Taşeron sistemine son verilmelidir.
Emekçilerin gelecek kaygısı hissetmeyeceği, güvenli bir çalışma ilişkisi yaratılmalıdır. Bunun için de İş Kanunu’nda yer alan “telafi çalışması”, “denkleştirme”, “çağrı üzerine çalışma”, “kısmi süreli çalışma”, “asıl işveren-alt işveren ilişkisi”, “geçici iş ilişkisi” gibi esnek ve kuralsız çalışma hükümleri derhal kaldırılmalıdır.
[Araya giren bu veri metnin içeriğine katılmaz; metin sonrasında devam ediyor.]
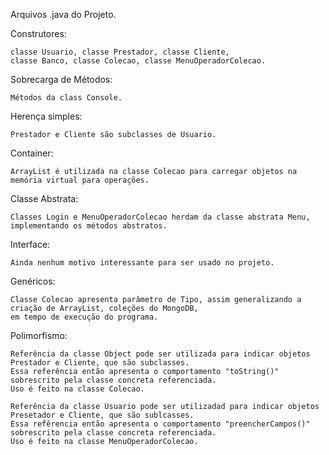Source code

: Arquivos .java do Projeto.

Construtores: 

    classe Usuario, classe Prestador, classe Cliente, 
    classe Banco, classe Colecao, classe MenuOperadorColecao.

Sobrecarga de Métodos:

    Métodos da class Console.

Herença simples:

    Prestador e Cliente são subclasses de Usuario.

Container:

    ArrayList é utilizada na classe Colecao para carregar objetos na memória virtual para operações.
    
Classe Abstrata:

    Classes Login e MenuOperadorColecao herdam da classe abstrata Menu, implementando os métodos abstratos.
    
Interface:

    Ainda nenhum motivo interessante para ser usado no projeto.
    
Genéricos:

    Classe Colecao apresenta parâmetro de Tipo, assim generalizando a criação de ArrayList, coleções do MongoDB, 
    em tempo de execução do programa.

Polimorfismo:

    Referência da classe Object pode ser utilizada para indicar objetos Prestador e Cliente, que são subclasses.
    Essa referência então apresenta o comportamento "toString()" sobrescrito pela classe concreta referenciada.
    Uso é feito na classe Colecao.
    
    Referência da classe Usuario pode ser utilizadad para indicar objetos Presetador e Cliente, que são sublcasses.
    Essa refêrencia então apresenta o comportamento "preencherCampos()" sobrescrito pela classe concreta referenciada.
    Uso é feito na classe MenuOperadorColecao.
   
    
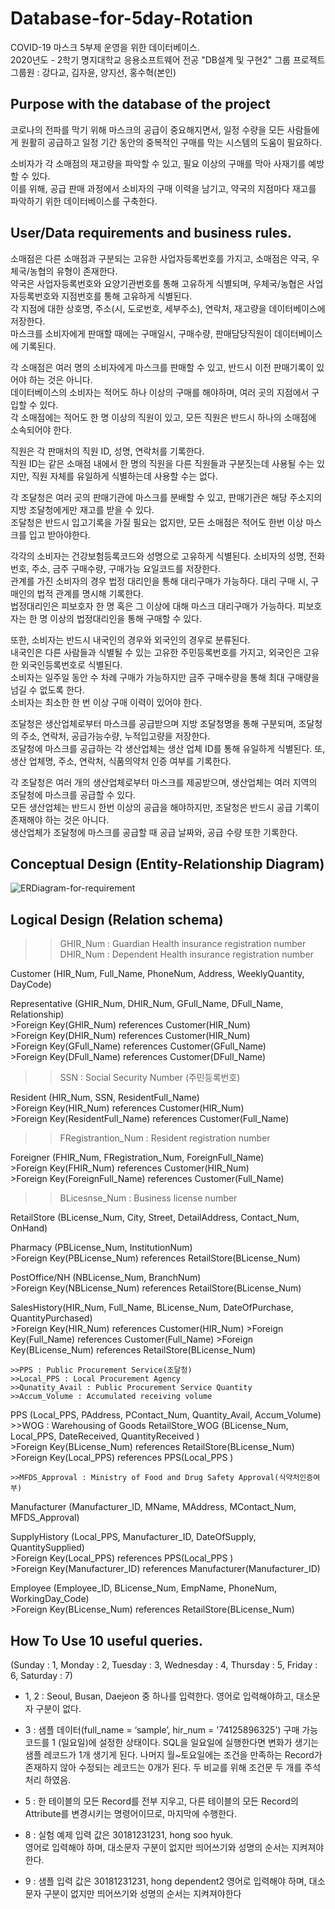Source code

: # Database-for-5day-Rotation
COVID-19 마스크 5부제 운영을 위한 데이터베이스.   
2020년도 - 2학기 명지대학교 응용소프트웨어 전공 "DB설계 및 구현2" 그룹 프로젝트   
그룹원 : 강다교, 김자윤, 양지선, 홍수혁(본인)

## Purpose with the database of the project
코로나의 전파를 막기 위해 마스크의 공급이 중요해지면서, 일정 수량을 모든 사람들에게 원활히 공급하고 일정 기간 동안의 중복적인 구매를 막는 시스템의 도움이 필요하다.   

소비자가 각 소매점의 재고량을 파악할 수 있고, 필요 이상의 구매를 막아 사재기를 예방할 수 있다.   
이를 위해, 공급 판매 과정에서 소비자의 구매 이력을 남기고, 약국의 지점마다 재고를 파악하기 위한 데이터베이스를 구축한다.

## User/Data requirements and business rules.
소매점은 다른 소매점과 구분되는 고유한 사업자등록번호를 가지고, 소매점은 약국, 우체국/농협의 유형이 존재한다.   
약국은 사업자등록번호와 요양기관번호를 통해 고유하게 식별되며, 우체국/농협은 사업자등록번호와 지점번호를 통해 고유하게 식별된다.   
각 지점에 대한 상호명, 주소(시, 도로번호, 세부주소), 연락처, 재고량을 데이터베이스에 저장한다.   
마스크를 소비자에게 판매할 때에는 구매일시, 구매수량, 판매담당직원이 데이터베이스에 기록된다.   

각 소매점은 여러 명의 소비자에게 마스크를 판매할 수 있고, 반드시 이전 판매기록이 있어야 하는 것은 아니다.   
데이터베이스의 소비자는 적어도 하나 이상의 구매를 해야하며, 여러 곳의 지점에서 구입할 수 있다.   
각 소매점에는 적어도 한 명 이상의 직원이 있고, 모든 직원은 반드시 하나의 소매점에 소속되어야 한다.   

직원은 각 판매처의 직원 ID, 성명, 연락처를 기록한다.   
직원 ID는 같은 소매점 내에서 한 명의 직원을 다른 직원들과 구분짓는데 사용될 수는 있지만, 직원 자체를 유일하게 식별하는데 사용할 수는 없다.   

각 조달청은 여러 곳의 판매기관에 마스크를 분배할 수 있고, 판매기관은 해당 주소지의 지방 조달청에게만 재고를 받을 수 있다.   
조달청은 반드시 입고기록을 가질 필요는 없지만, 모든 소매점은 적어도 한번 이상 마스크를 입고 받아야한다.   

각각의 소비자는 건강보험등록코드와 성명으로 고유하게 식별된다. 소비자의 성명, 전화번호, 주소, 금주 구매수량, 구매가능 요일코드를 저장한다.   
관계를 가진 소비자의 경우 법정 대리인을 통해 대리구매가 가능하다. 대리 구매 시, 구매인의 법적 관계를 명시해 기록한다.   
법정대리인은 피보호자 한 명 혹은 그 이상에 대해 마스크 대리구매가 가능하다. 피보호자는 한 명 이상의 법정대리인을 통해 구매할 수 있다.   

또한, 소비자는 반드시 내국인의 경우와 외국인의 경우로 분류된다.   
내국인은 다른 사람들과 식별될 수 있는 고유한 주민등록번호를 가지고, 외국인은 고유한 외국인등록번호로 식별된다.   
소비자는 일주일 동안 수 차례 구매가 가능하지만 금주 구매수량을 통해 최대 구매량을 넘길 수 없도록 한다.   
소비자는 최소한 한 번 이상 구매 이력이 있어야 한다.   

조달청은 생산업체로부터 마스크를 공급받으며 지방 조달청명을 통해 구분되며, 조달청의 주소, 연락처, 공급가능수량, 누적입고량을 저장한다.   
조달청에 마스크를 공급하는 각 생산업체는 생산 업체 ID를 통해 유일하게 식별된다. 또, 생산 업체명, 주소, 연락처, 식품의약처 인증 여부를 기록한다.    

각 조달청은 여러 개의 생산업체로부터 마스크를 제공받으며, 생산업체는 여러 지역의 조달청에 마스크를 공급할 수 있다.   
모든 생산업체는 반드시 한번 이상의 공급을 해야하지만, 조달청은 반드시 공급 기록이 존재해야 하는 것은 아니다.   
생산업체가 조달청에 마스크를 공급할 때 공급 날짜와, 공급 수량 또한 기록한다.   

## Conceptual Design (Entity-Relationship Diagram)
![ERDiagram-for-requirement](https://user-images.githubusercontent.com/63241308/105463347-475c0580-5cd3-11eb-8d1c-a9df165e1e9b.jpg)

## Logical Design (Relation schema)

>>GHIR_Num : Guardian Health insurance registration number   
>>DHIR_Num : Dependent Health insurance registration number

Customer (HIR_Num, Full_Name, PhoneNum, Address, WeeklyQuantity, DayCode)   

Representative (GHIR_Num, DHIR_Num, GFull_Name, DFull_Name, Relationship)   
	>Foreign Key(GHIR_Num) references Customer(HIR_Num)   
	>Foreign Key(DHIR_Num) references Customer(HIR_Num)   
	>Foreign Key(GFull_Name) references Customer(GFull_Name)   
	>Foreign Key(DFull_Name) references Customer(DFull_Name)   

>>SSN : Social Security Number (주민등록번호)   

Resident (HIR_Num, SSN, ResidentFull_Name)   
	>Foreign Key(HIR_Num) references Customer(HIR_Num)   
	>Foreign Key(ResidentFull_Name) references Customer(Full_Name)

>>FRegistrantion_Num : Resident registration number   

Foreigner (FHIR_Num, FRegistration_Num, ForeignFull_Name)   
	>Foreign Key(FHIR_Num) references Customer(HIR_Num)   
	>Foreign Key(ForeignFull_Name) references Customer(Full_Name)   

>>BLicesnse_Num : Business license number   

RetailStore (BLicense_Num, City, Street, DetailAddress, Contact_Num, OnHand)   

Pharmacy (PBLicense_Num, InstitutionNum)   
	>Foreign Key(PBLicense_Num) references RetailStore(BLicense_Num)   

PostOffice/NH (NBLicense_Num, BranchNum)   
	>Foreign Key(NBLicense_Num) references RetailStore(BLicense_Num)   

SalesHistory(HIR_Num, Full_Name, BLicense_Num, DateOfPurchase, QuantityPurchased)   
	>Foreign Key(HIR_Num) references Customer(HIR_Num)
	>Foreign Key(Full_Name) references Customer(Full_Name)
	>Foreign Key(BLicense_Num) references RetailStore(BLicense_Num)

	>>PPS : Public Procurement Service(조달청)
	>>Local_PPS : Local Procurement Agency
	>>Qunatity_Avail : Public Procurement Service Quantity
	>>Accum_Volume : Accumulated receiving volume

PPS (Local_PPS, PAddress, PContact_Num, Quantity_Avail, Accum_Volume)   
	>>WOG : Warehousing of Goods
RetailStore_WOG (BLicense_Num, Local_PPS, DateReceived, QuantityReceived )   
	>Foreign Key(BLicense_Num) references RetailStore(BLicense_Num)   
	>Foreign Key(Local_PPS) references PPS(Local_PPS )   


	>>MFDS_Approval : Ministry of Food and Drug Safety Approval(식약처인증여부)

Manufacturer (Manufacturer_ID, MName, MAddress, MContact_Num, MFDS_Approval)   

SupplyHistory (Local_PPS, Manufacturer_ID, DateOfSupply, QuantitySupplied)   
	>Foreign Key(Local_PPS) references PPS(Local_PPS )   
	>Foreign Key(Manufacturer_ID) references Manufacturer(Manufacturer_ID)   

Employee (Employee_ID, BLicense_Num, EmpName, PhoneNum, WorkingDay_Code)   
	>Foreign Key(BLicense_Num) references RetailStore(BLicense_Num)

## How To Use 10 useful queries.
(Sunday : 1, Monday : 2, Tuesday : 3, Wednesday : 4, Thursday : 5, Friday : 6, Saturday : 7)   

- 1, 2 : Seoul, Busan, Daejeon 중 하나를 입력한다. 영어로 입력해야하고, 대소문자 구분이 없다.   

- 3 : 샘플 데이터(full_name = ‘sample’, hir_num = '74125896325') 구매 가능 코드를 1 (일요일)에 설정한 상태이다.
SQL을 일요일에 실행한다면 변화가 생기는 샘플 레코드가 1개 생기게 된다.
나머지 월~토요일에는 조건을 만족하는 Record가 존재하지 않아 수정되는 레코드는 0개가 된다.
두 비교를 위해 조건문 두 개를 주석처리 하였음.

- 5 : 한 테이블의 모든 Record를 전부 지우고, 다른 테이블의 모든 Record의 Attribute를 변경시키는 명령어이므로, 마지막에 수행한다.

- 8 : 실험 예제 입력 값은 30181231231, hong soo hyuk.   
영어로 입력해야 하며, 대소문자 구분이 없지만 띄어쓰기와 성명의 순서는 지켜져야한다.

- 9 : 샘플 입력 값은 30181231231, hong dependent2
영어로 입력해야 하며, 대소문자 구분이 없지만 띄어쓰기와 성명의 순서는 지켜져야한다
Sendikal hak ve özgürlüklerin kullanılması önündeki her türden yasal ve fiili engel kaldırılarak işçilerin kendilerini örgütlü ve güvende hissetmesi sağlanmalıdır.
Bizler TMMOB olarak bugüne kadar olduğu gibi bundan sonra da, insan yaşamının her şeyden önce geldiğini vurgulamaya devam edeceğiz. İşverenin kar hırsının, siyasi iktidarın politik önceliklerinin emekçilerin hayatlarını çalmasına izin vermeyeceğiz.
Bu anlayışla, devlet ve işvereni İşçi Sağlığı ve İş Güvenliği konusunda sorumlu davranmaya, tüm kamuoyunu da iş cinayetlerine karşı duyarlı olmaya davet ediyoruz.